Kilkenomics urges Ireland to get a deal in honeymoon period

It wasn’t all doom and gloom at this year’s Kilkenomics festival – there were even a wedding and a 40th birthday celebration. And there was hope that Ireland could secure a better bailout deal if it toughens up and demands one before it’s too late.

It wasn’t all doom and gloom at this year’s Kilkenomics festival – there were even a wedding and a 40th birthday celebration. And there was hope that Ireland could secure a better bailout deal if it toughens up and demands one before it’s too late.

The honeymoon period had just begun for celebrated panellist Max Keiser, who got married in Dublin the day before the festival kicked off, and festival programmer Naoise Nunn was presented with a cake at one of Saturday’s shows to mark his 40th birthday.

But the real honeymoon period – which will run out within the next year, the experts agreed – was the dwindling time frame in which Ireland has enough leverage to demand a better deal for itself, including its upcoming EU presidency starting in January.

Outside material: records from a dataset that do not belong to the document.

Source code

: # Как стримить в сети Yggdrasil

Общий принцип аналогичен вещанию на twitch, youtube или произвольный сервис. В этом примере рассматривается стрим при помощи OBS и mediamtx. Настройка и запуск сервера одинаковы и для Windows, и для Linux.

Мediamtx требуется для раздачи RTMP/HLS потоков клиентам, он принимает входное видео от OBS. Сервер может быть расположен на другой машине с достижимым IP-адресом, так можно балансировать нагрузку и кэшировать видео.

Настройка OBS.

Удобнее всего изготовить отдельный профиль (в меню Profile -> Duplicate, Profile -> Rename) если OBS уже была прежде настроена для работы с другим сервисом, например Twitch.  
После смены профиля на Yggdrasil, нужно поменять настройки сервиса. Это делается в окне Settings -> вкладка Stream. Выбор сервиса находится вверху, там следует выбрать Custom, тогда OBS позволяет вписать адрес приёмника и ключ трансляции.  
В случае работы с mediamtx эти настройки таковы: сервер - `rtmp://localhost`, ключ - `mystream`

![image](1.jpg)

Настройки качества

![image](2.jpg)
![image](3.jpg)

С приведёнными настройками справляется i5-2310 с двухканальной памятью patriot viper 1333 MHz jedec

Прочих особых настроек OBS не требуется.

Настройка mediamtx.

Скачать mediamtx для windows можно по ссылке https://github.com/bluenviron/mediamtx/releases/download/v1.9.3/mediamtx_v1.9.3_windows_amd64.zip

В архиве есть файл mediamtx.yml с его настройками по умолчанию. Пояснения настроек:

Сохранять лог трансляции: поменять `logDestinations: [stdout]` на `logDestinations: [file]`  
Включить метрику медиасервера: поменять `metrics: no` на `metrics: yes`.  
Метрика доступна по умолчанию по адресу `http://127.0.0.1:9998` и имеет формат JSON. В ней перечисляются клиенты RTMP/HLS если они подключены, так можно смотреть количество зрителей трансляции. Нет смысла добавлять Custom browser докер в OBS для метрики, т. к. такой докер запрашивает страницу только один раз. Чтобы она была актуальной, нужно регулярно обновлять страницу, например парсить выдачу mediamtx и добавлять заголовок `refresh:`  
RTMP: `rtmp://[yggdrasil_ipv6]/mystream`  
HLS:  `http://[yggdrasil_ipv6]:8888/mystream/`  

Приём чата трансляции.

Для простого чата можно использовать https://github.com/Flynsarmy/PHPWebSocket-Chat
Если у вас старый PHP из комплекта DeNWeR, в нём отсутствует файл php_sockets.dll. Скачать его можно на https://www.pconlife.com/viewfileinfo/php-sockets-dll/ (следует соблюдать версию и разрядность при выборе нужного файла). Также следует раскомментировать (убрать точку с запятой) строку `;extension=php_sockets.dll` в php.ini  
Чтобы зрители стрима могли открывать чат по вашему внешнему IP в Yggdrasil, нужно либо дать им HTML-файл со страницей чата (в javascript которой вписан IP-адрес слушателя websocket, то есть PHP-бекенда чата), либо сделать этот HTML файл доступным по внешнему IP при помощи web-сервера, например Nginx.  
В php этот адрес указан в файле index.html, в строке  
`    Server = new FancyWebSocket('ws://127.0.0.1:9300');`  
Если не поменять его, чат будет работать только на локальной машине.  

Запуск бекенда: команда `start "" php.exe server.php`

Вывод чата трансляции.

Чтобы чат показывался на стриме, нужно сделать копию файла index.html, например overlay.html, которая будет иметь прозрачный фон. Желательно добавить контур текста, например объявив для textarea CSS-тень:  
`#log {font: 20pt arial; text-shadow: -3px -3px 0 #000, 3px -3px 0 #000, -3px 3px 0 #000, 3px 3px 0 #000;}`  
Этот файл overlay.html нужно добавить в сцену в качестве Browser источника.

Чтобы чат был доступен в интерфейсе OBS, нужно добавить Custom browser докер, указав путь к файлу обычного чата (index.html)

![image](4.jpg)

There were lessons to be learned from Greece, which once “held all the cards,” to use the title of one of the sold-out shows, but whose window of opportunity has largely closed.

There were lessons from China, Germany and Iceland, and there were lessons from Irish Mammies, courtesy of comedian Colm O’Regan.

There seemed to be consensus among audiences and contributors that Irish people feel their leaders are not doing enough hard negotiating to get a better deal for Ireland’s future. There was also wonderment, however, about a lack of protests and outcry.

Several of the post-discussion audience Q&As heard members of the public asking for ideas and calling for leadership, and the response was largely that people have to come together, stand up and do it for themselves if their elected leaders aren’t taking the reins.

One opportunity is the €3.1 billion promissory note payment due on March 31 of next year, which will essentially see the public money being tossed into the black hole created by the implosion of the former Anglo Irish Bank. It’s the same amount, panellists noted, that is due to be taken out of the economy in next year’s Budget in the form of spending cuts and tax increases.

Would the public make a stand against this payment, or would things be pretty much the same by the time next year’s Kilkenomics comes around? The comedians might have added a dose of humour to the financial discussions at the festival, but it isn’t likely that the status quo would bring much laughter in a year’s time.